**Stored data**
__________

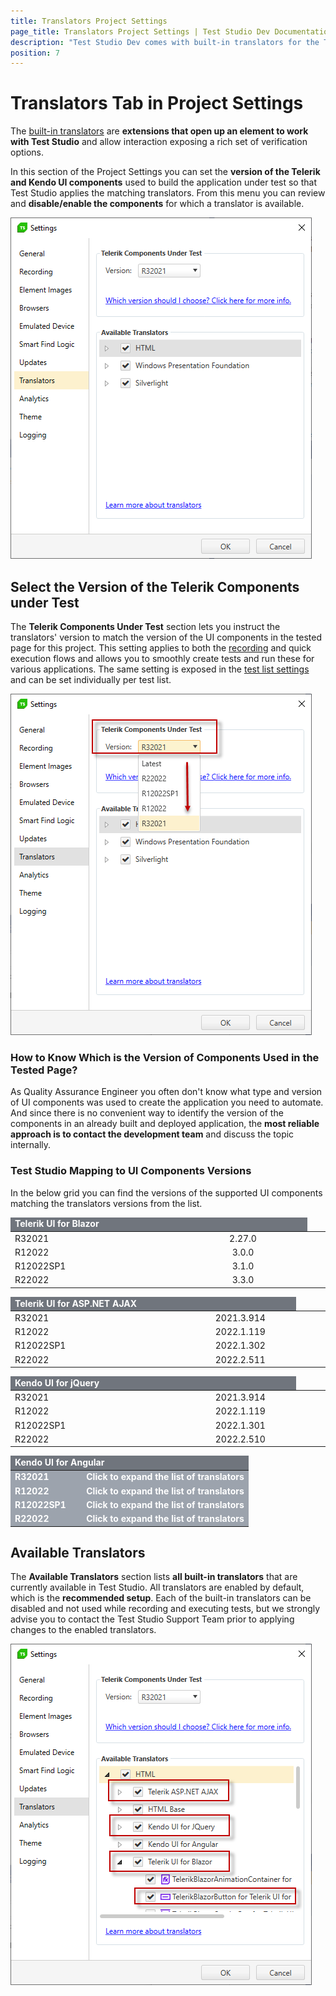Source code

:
 ```yaml
---
title: Translators Project Settings
page_title: Translators Project Settings | Test Studio Dev Documentation
description: "Test Studio Dev comes with built-in translators for the Telerik components. Test Studio provides Basic translators for HTML, Silverlight, and WPF, and translators built specifically for Telerik AJAX and Silverlight RadControls, KendoUI for jQuery and KendoUI for Angular, Telerik UI for Blazor"
position: 7
---
```

# Translators Tab in Project Settings

The <a href="/features/recorder/translators" target="_blank">built-in translators</a> are __extensions that open up an element to work with Test Studio__ and allow interaction exposing a rich set of verification options.

In this section of the Project Settings you can set the __version of the Telerik and Kendo UI components__ used to build the application under test so that Test Studio applies the matching translators. From this menu you can review and __disable/enable the components__ for which a translator is available.

![Translators][1]

## Select the Version of the Telerik Components under Test

The __Telerik Components Under Test__ section lets you instruct the translators' version to match the version of the UI components in the tested page for this project. This setting applies to both the <a href="/features/recorder/translators" target="_blank">recording</a> and quick execution flows and allows you to smoothly create tests and run these for various applications. The same setting is exposed in the <a href="/features/test-execution/test-list-settings" target="_blank">test list settings</a> and can be set individually per test list.

![Translators version][2]

### How to Know Which is the Version of Components Used in the Tested Page?

As Quality Assurance Engineer you often don't know what type and version of UI components was used to create the application you need to automate. And since there is no convenient way to identify the version of the components in an already built and deployed application, the __most reliable approach is to contact the development team__ and discuss the topic internally.

### Test Studio Mapping to UI Components Versions

In the below grid you can find the versions of the supported UI components matching the translators versions from the list.

<p>
<table class="Tbl k-table">
    <colgroup>
        <col width="50%" />
        <col width="50%" />
    </colgroup>
    <thead>
        <tr>
			<td colspan="6" style="color:white;text-align:center;background-color:#70757d;font-weight:bold;text-align:left;">Telerik UI for Blazor<td>
        </tr>
    </thead>
    <tbody>
        <tr>
            <td>R32021</td>
            <td colspan="6" style="text-align:center;">2.27.0</td>
        </tr>
        <tr>
            <td>R12022</td>
            <td colspan="6" style="text-align:center;">3.0.0</td>
        </tr>
        <tr>
            <td>R12022SP1</td>
            <td colspan="6" style="text-align:center;">3.1.0</td>
        </tr>
        <tr>
            <td>R22022</td>
            <td colspan="6" style="text-align:center;">3.3.0</td>
        </tr>
    </tbody>
</table>
</p>

<p>
<table class="Tbl k-table">
    <colgroup>
        <col width="50%" />
        <col width="50%" />
    </colgroup>
    <thead>
        <tr>
			<td colspan="6" style="color:white;text-align:center;background-color:#70757d;font-weight:bold;text-align:left;">Telerik UI for ASP.NET AJAX<td>
        </tr>
    </thead>
    <tbody>
        <tr>
            <td>R32021</td>
            <td colspan="6" style="text-align:center;">2021.3.914</td>
        </tr>
        <tr>
            <td>R12022</td>
            <td colspan="6" style="text-align:center;">2022.1.119</td>
        </tr>
        <tr>
            <td>R12022SP1</td>
            <td colspan="6" style="text-align:center;">2022.1.302</td>
        </tr>
        <tr>
            <td>R22022</td>
            <td colspan="6" style="text-align:center;">2022.2.511</td>
        </tr>
    </tbody>
</table>
</p>

<p>
<table class="Tbl k-table">
    <colgroup>
        <col width="50%" />
        <col width="50%" />
    </colgroup>
    <thead>
        <tr>
			<td colspan="6" style="color:white;text-align:center;background-color:#70757d;font-weight:bold;text-align:left;">Kendo UI for jQuery<td>
        </tr>
    </thead>
    <tbody>
        <tr>
            <td>R32021</td>
            <td colspan="6" style="text-align:center;">2021.3.914</td>
        </tr>
        <tr>
            <td>R12022</td>
            <td colspan="6" style="text-align:center;">2022.1.119</td>
        </tr>
        <tr>
            <td>R12022SP1</td>
            <td colspan="6" style="text-align:center;">2022.1.301</td>
        </tr>
        <tr>
            <td>R22022</td>
            <td colspan="6" style="text-align:center;">2022.2.510</td>
        </tr>
    </tbody>
</table>
</p>
<p>

<script type="text/javascript">
        function showHideRow(row) {
            $("#" + row).toggle();
            $('#expand'+row[row.length-1]).text(function (i, oldText) {
        return $.trim(oldText) == 'Click to expand the list of translators' ? 'Collapse' : 'Click to expand the list of translators';
		});
        }
</script>

<style>
    #table_detail .hidden_row {
            display: none;
        }
</style>

<table class="Tbl k-table" id="table_detail">
    <colgroup>
        <col width="30%" />
        <col width="70%" />
    </colgroup>
    <thead>
        <tr>
			<td colspan="2" style="color:white;text-align:center;background-color:#70757d;font-weight:bold;text-align:left;">Kendo UI for Angular</td>
        </tr>
    </thead>
    <tbody>
        <tr onclick="showHideRow('hidden_row1');">
            <td style="color:white;text-align:center;background-color:#9ca3ad;font-weight:bold;text-align:left;">R32021</td>
            <td style="color:white;text-align:center;background-color:#9ca3ad;font-weight:bold;text-align:left;cursor: pointer;"><span id="expand1">Click to expand the list of translators</span></td>
        </tr>
        <tr id="hidden_row1" class="hidden_row">
            <td colspan=4>
                <table>
                    <colgroup>
                        <col width="33%" />
                            <col width="34%" />
                            <col width="33%" />
                    </colgroup>
                    <thead>
                        <tr>
                            <td style="font-weight:bold;text-align:left;">Translator Name</td>
                            <td style="font-weight:bold;text-align:left;">Component Name</td>
                            <td style="font-weight:bold;text-align:center;">Component Version</td>
                        </tr>
                    </thead>
                    <tbody>
                        <tr>
                            <td>KendoAngularAutoComplete</td>
                            <td>kendo-angular-dropdowns</td>
                            <td colspan="6" style="text-align:center;">5.4.0</td>
                        </tr>
                        <tr>
                            <td>KendoAngularButton</td>
                            <td>kendo-angular-buttons</td>
                            <td colspan="6" style="text-align:center;">6.3.0</td>
                        </tr>
                        <tr>
                            <td>KendoAngularComboBox</td>
                            <td>kendo-angular-dropdowns</td>
                            <td colspan="6" style="text-align:center;">5.4.0</td>
                        </tr>
                        <tr>
                            <td>KendoAngularDialog</td>
                            <td>kendo-angular-dialog</td>
                            <td colspan="6" style="text-align:center;">5.1.1</td>
                        </tr>
                        <tr>
                            <td>KendoAngularDropdownList</td>
                            <td>kendo-angular-dropdowns</td>
                            <td colspan="6" style="text-align:center;">5.4.0</td>
                        </tr>                        
                        <tr>
                            <td>KendoAngularGrid</td>
                            <td>kendo-angular-grid</td>
                            <td colspan="6" style="text-align:center;">5.4.0</td>
                        </tr>
                        <tr>
                            <td>KendoAngularInputs</td>
                            <td>kendo-angular-inputs</td>
                            <td colspan="6" style="text-align:center;">7.4.0</td>
                        </tr>
                        <tr>
                            <td>KendoAngularPager</td>
                            <td>kendo-angular-pager</td>
                            <td colspan="6" style="text-align:center;">1.0.0</td>
                        </tr>
                        <tr>
                            <td>KendoAngularPanelBar</td>
                            <td>kendo-angular-layout</td>
                            <td colspan="6" style="text-align:center;">6.3.0</td>
                        </tr>
                        <tr>
                            <td>KendoAngularSwitch</td>
                            <td>kendo-angular-inputs</td>
                            <td colspan="6" style="text-align:center;">7.4.0</td>
                        </tr>
                        <tr>
                            <td>KendoAngularTabStrip</td>
                            <td>kendo-angular-layout</td>
                            <td colspan="6" style="text-align:center;">6.3.0</td>
                        </tr>                        
                        <tr>
                            <td>KendoAngularWindow</td>
                            <td>kendo-angular-dialog</td>
                            <td colspan="6" style="text-align:center;">5.1.1</td>
                        </tr>
                    </tbody>
                </table>
            </td>
        </tr>
        <tr onclick="showHideRow('hidden_row2');">
            <td style="color:white;text-align:center;background-color:#9ca3ad;font-weight:bold;text-align:left;">R12022</td>
            <td style="color:white;text-align:center;background-color:#9ca3ad;font-weight:bold;text-align:left;cursor: pointer;"><span id="expand2">Click to expand the list of translators</span></td>
        </tr>
        <tr id="hidden_row2" class="hidden_row">
                <td colspan=4>
                    <table>
                        <colgroup>
                            <col width="33%" />
                            <col width="34%" />
                            <col width="33%" />
                        </colgroup>
                        <thead>
                            <tr>
                                <td style="font-weight:bold;text-align:left;">Translator Name</td>
                                <td style="font-weight:bold;text-align:left;">Component Name</td>
                                <td style="font-weight:font-weight:bold;text-align:center;">Component Version</td>
                            </tr>
                        </thead>
                        <tbody>
                            <tr>
                                <td>KendoAngularAutoComplete</td>
                                <td>kendo-angular-dropdowns</td>
                                <td colspan="6" style="text-align:center;">6.0.0</td>
                            </tr>
                                <td>KendoAngularButton</td>
                                <td>kendo-angular-buttons</td>
                                <td colspan="6" style="text-align:center;">7.0.0</td>
                            </tr>
                            <tr>
                                <td>KendoAngularComboBox</td>
                                <td>kendo-angular-dropdowns</td>
                                <td colspan="6" style="text-align:center;">6.0.0</td>
                            </tr>
                            <tr>
                                <td>KendoAngularDialog</td>
                                <td>kendo-angular-dialog</td>
                                <td colspan="6" style="text-align:center;">6.0.0</td>
                            </tr>
                            <tr>
                                <td>KendoAngularDropdownList</td>
                                <td>kendo-angular-dropdowns</td>
                                <td colspan="6" style="text-align:center;">6.0.0</td>
                            </tr>
                            <tr>
                                <td>KendoAngularGrid</td>
                                <td>kendo-angular-grid</td>
                                <td colspan="6" style="text-align:center;">6.0.0</td>
                            </tr>
                            <tr>
                                <td>KendoAngularInputs</td>
                                <td>kendo-angular-inputs</td>
                                <td colspan="6" style="text-align:center;">8.0.0</td>
                            </tr>
                            <tr>
                                <td>KendoAngularPager</td>
                                <td>kendo-angular-pager</td>
                                <td colspan="6" style="text-align:center;">3.0.0</td>
                            </tr>
                            <tr>
                                <td>KendoAngularPanelBar</td>
                                <td>kendo-angular-layout</td>
                                <td colspan="6" style="text-align:center;">6.4.0</td>
                            </tr>
                            <tr>
                                <td>KendoAngularSwitch</td>
                                <td>kendo-angular-inputs</td>
                                <td colspan="6" style="text-align:center;">8.0.0</td>
                            </tr>
                            <tr>
                                <td>KendoAngularTabStrip</td>
                                <td>kendo-angular-layout</td>
                                <td colspan="6" style="text-align:center;">6.4.0</td>
                            </tr>
                            <tr>
                                <td>KendoAngularWindow</td>
                                <td>kendo-angular-dialog</td>
                                <td colspan="6" style="text-align:center;">6.0.0</td>
                            </tr>
                        </tbody>
                </table>
            </td>
        </tr>
        <tr onclick="showHideRow('hidden_row3');">
            <td style="color:white;text-align:center;background-color:#9ca3ad;font-weight:bold;text-align:left;">R12022SP1</td>
            <td style="color:white;text-align:center;background-color:#9ca3ad;font-weight:bold;text-align:left;cursor: pointer;"><span id="expand3">Click to expand the list of translators</span</td>
        </tr>
        <tr id="hidden_row3" class="hidden_row">
                <td colspan=4>
                    <table>
                        <colgroup>
                            <col width="33%" />
                            <col width="34%" />
                            <col width="33%" />
                        </colgroup>
                        <thead>
                            <tr>
                                <td style="font-weight:bold;text-align:left;">Translator Name</td>
                                <td style="font-weight:bold;text-align:left;">Component Name</td>
                                <td style="font-weight:bold;text-align:center;">Component Version</td>
                            </tr>
                        </thead>
                        <tbody>
                            <tr>
                                <td>KendoAngularAutoComplete</td>
                                <td>kendo-angular-dropdowns</td>
                                <td colspan="6" style="text-align:center;">6.0.1</td>
                            </tr>
                                <td>KendoAngularButton</td>
                                <td>kendo-angular-buttons</td>
                                <td colspan="6" style="text-align:center;">7.0.3</td>
                            </tr>
                            <tr>
                                <td>KendoAngularComboBox</td>
                                <td>kendo-angular-dropdowns</td>
                                <td colspan="6" style="text-align:center;">6.0.1</td>
                            </tr>
                            <tr>
                                <td>KendoAngularDialog</td>
                                <td>kendo-angular-dialog</td>
                                <td colspan="6" style="text-align:center;">6.0.2</td>
                            </tr>
                            <tr>
                                <td>KendoAngularDropdownList</td>
                                <td>kendo-angular-dropdowns</td>
                                <td colspan="6" style="text-align:center;">6.0.1</td>
                            </tr>
                            <tr>
                                <td>KendoAngularGrid</td>
                                <td>kendo-angular-grid</td>
                                <td colspan="6" style="text-align:center;">6.1.0</td>
                            </tr>
                            <tr>
                                <td>KendoAngularInputs</td>
                                <td>kendo-angular-inputs</td>
                                <td colspan="6" style="text-align:center;">8.0.7</td>
                            </tr>
                            <tr>
                                <td>KendoAngularPager</td>
                                <td>kendo-angular-pager</td>
                                <td colspan="6" style="text-align:center;">3.0.2</td>
                            </tr>
                            <tr>
                                <td>KendoAngularPanelBar</td>
                                <td>kendo-angular-layout</td>
                                <td colspan="6" style="text-align:center;">6.5.1</td>
                            </tr>
                            <tr>
                                <td>KendoAngularSwitch</td>
                                <td>kendo-angular-inputs</td>
                                <td colspan="6" style="text-align:center;">8.0.7</td>
                            </tr>
                            <tr>
                                <td>KendoAngularTabStrip</td>
                                <td>kendo-angular-layout</td>
                                <td colspan="6" style="text-align:center;">6.5.1</td>
                            </tr>
                            <tr>
                                <td>KendoAngularWindow</td>
                                <td>kendo-angular-dialog</td>
                                <td colspan="6" style="text-align:center;">6.0.2</td>
                            </tr>
                        </tbody>
                </table>
            </td>
        </tr>
        <tr onclick="showHideRow('hidden_row3');">
            <td style="color:white;text-align:center;background-color:#9ca3ad;font-weight:bold;text-align:left;">R22022</td>
            <td style="color:white;text-align:center;background-color:#9ca3ad;font-weight:bold;text-align:left;cursor: pointer;"><span id="expand3">Click to expand the list of translators</span</td>
        </tr>
        <tr id="hidden_row3" class="hidden_row">
                <td colspan=4>
                    <table>
                        <colgroup>
                            <col width="33%" />
                            <col width="34%" />
                            <col width="33%" />
                        </colgroup>
                        <thead>
                            <tr>
                                <td style="font-weight:bold;text-align:left;">Translator Name</td>
                                <td style="font-weight:bold;text-align:left;">Component Name</td>
                                <td style="font-weight:bold;text-align:center;">Component Version</td>
                            </tr>
                        </thead>
                        <tbody>
                            <tr>
                                <td>KendoAngularAutoComplete</td>
                                <td>kendo-angular-dropdowns</td>
                                <td colspan="6" style="text-align:center;">7.0.1</td>
                            </tr>
                                <td>KendoAngularButton</td>
                                <td>kendo-angular-buttons</td>
                                <td colspan="6" style="text-align:center;">8.0.0</td>
                            </tr>
                            <tr>
                                <td>KendoAngularComboBox</td>
                                <td>kendo-angular-dropdowns</td>
                                <td colspan="6" style="text-align:center;">7.0.1</td>
                            </tr>
                            <tr>
                                <td>KendoAngularDialog</td>
                                <td>kendo-angular-dialog</td>
                                <td colspan="6" style="text-align:center;">7.0.0</td>
                            </tr>
                            <tr>
                                <td>KendoAngularDropdownList</td>
                                <td>kendo-angular-dropdowns</td>
                                <td colspan="6" style="text-align:center;">7.0.1</td>
                            </tr>
                            <tr>
                                <td>KendoAngularGrid</td>
                                <td>kendo-angular-grid</td>
                                <td colspan="6" style="text-align:center;">7.0.1</td>
                            </tr>
                            <tr>
                                <td>KendoAngularInputs</td>
                                <td>kendo-angular-inputs</td>
                                <td colspan="6" style="text-align:center;">9.0.1</td>
                            </tr>
                            <tr>
                                <td>KendoAngularPager</td>
                                <td>kendo-angular-pager</td>
                                <td colspan="6" style="text-align:center;">4.0.0</td>
                            </tr>
                            <tr>
                                <td>KendoAngularPanelBar</td>
                                <td>kendo-angular-layout</td>
                                <td colspan="6" style="text-align:center;">7.0.1</td>
                            </tr>
                            <tr>
                                <td>KendoAngularSwitch</td>
                                <td>kendo-angular-inputs</td>
                                <td colspan="6" style="text-align:center;">9.0.1</td>
                            </tr>
                            <tr>
                                <td>KendoAngularTabStrip</td>
                                <td>kendo-angular-layout</td>
                                <td colspan="6" style="text-align:center;">7.0.1</td>
                            </tr>
                            <tr>
                                <td>KendoAngularWindow</td>
                                <td>kendo-angular-dialog</td>
                                <td colspan="6" style="text-align:center;">7.0.0</td>
                            </tr>
                        </tbody>
                </table>
            </td>
        </tr>
    </tbody>
</table>
</p>

## Available Translators

The __Available Translators__ section lists __all built-in translators__ that are currently available in Test Studio. All translators are enabled by default, which is the __recommended setup__. Each of the built-in translators can be disabled and not used while recording and executing tests, but we strongly advise you to contact the Test Studio Support Team prior to applying changes to the enabled translators.

![Available Translators][3]

[1]: images/translators/fig1.png
[2]: images/translators/fig2.png
[3]: images/translators/fig3.png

__________

Repeat, line for line and exactly, the material from its first line through the line that contains "## Select the", both ends included; no pictures belong in the copy.

Source code

:
 ```yaml
---
title: Translators Project Settings
page_title: Translators Project Settings | Test Studio Dev Documentation
description: "Test Studio Dev comes with built-in translators for the Telerik components. Test Studio provides Basic translators for HTML, Silverlight, and WPF, and translators built specifically for Telerik AJAX and Silverlight RadControls, KendoUI for jQuery and KendoUI for Angular, Telerik UI for Blazor"
position: 7
---
```

# Translators Tab in Project Settings

The <a href="/features/recorder/translators" target="_blank">built-in translators</a> are __extensions that open up an element to work with Test Studio__ and allow interaction exposing a rich set of verification options.

In this section of the Project Settings you can set the __version of the Telerik and Kendo UI components__ used to build the application under test so that Test Studio applies the matching translators. From this menu you can review and __disable/enable the components__ for which a translator is available.

![Translators][1]

## Select the Version of the Telerik Components under Test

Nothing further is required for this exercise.